LetterOne had acquired 100% of Upp Corporation Ltd, a fibre broadband start‑up, in January 2021 – however, a final order under the Act required divestment, and Upp was sold to Virgin Media O2 in September 2023. LetterOne received the sale price but no additional compensation.
The appeal challenged the High Court’s dismissal of a judicial review claim, arguing that A1P1 required compensation for any diminution in value caused by the forced sale. The Court rejected this, holding instead that proportionality under A1P1 does not demand full market value in every case. LetterOne had conducted an open market sale, retained the proceeds, and chose the buyer – the fact that it had been compelled to sell did not negate the otherwise ‘reasonable relationship of proportionality’ between the property’s value and the compensation provided.

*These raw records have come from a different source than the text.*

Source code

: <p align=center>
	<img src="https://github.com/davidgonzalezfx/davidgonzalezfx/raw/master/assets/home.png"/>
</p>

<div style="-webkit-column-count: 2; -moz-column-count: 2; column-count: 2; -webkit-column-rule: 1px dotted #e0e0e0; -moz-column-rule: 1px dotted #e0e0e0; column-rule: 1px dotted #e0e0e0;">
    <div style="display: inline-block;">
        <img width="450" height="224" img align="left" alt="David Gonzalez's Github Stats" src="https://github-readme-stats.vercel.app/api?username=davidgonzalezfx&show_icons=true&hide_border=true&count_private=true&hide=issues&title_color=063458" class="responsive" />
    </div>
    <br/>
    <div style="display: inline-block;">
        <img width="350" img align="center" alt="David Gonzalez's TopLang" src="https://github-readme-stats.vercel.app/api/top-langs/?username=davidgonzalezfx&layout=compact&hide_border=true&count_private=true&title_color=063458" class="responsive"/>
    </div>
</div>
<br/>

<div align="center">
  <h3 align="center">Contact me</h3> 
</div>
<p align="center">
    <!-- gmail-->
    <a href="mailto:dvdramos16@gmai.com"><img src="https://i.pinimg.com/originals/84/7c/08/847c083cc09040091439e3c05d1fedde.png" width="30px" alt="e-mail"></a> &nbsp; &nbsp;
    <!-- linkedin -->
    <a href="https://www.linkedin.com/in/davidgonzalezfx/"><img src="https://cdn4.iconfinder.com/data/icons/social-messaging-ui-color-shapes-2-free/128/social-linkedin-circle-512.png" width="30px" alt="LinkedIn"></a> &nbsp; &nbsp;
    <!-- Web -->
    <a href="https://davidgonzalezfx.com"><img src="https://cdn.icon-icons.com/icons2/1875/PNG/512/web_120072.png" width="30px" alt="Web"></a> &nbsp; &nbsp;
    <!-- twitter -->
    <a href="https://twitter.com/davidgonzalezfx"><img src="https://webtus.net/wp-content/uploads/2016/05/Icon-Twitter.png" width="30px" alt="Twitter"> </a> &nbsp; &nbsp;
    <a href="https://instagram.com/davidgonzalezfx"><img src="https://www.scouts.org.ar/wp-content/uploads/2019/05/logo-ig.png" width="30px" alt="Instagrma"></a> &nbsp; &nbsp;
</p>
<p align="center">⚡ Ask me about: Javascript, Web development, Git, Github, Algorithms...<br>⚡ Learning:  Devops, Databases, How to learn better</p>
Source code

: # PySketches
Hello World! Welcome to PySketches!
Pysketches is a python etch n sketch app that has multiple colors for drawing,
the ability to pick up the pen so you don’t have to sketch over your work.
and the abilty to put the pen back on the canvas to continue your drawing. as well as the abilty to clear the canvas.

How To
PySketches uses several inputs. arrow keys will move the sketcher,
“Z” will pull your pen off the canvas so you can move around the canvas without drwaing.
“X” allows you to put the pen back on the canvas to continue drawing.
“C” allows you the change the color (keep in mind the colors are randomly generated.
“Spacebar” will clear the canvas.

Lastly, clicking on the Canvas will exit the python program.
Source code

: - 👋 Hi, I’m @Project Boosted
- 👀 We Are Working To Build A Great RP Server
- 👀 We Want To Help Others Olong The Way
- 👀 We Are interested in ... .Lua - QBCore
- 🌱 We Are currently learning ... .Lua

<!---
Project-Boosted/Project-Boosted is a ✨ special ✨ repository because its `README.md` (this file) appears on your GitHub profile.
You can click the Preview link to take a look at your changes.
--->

Additionally, the court found that Parliament’s decision not to legislate for compensation, coupled with a discretionary hardship mechanism in section 30 of the Act, fell within the wide margin of judgement afforded in national security matters. It found that there is no Strasbourg authority requiring compensation for loss beyond sale proceeds in such circumstances.
This material is provided for general information only. It does not constitute legal or other professional advice.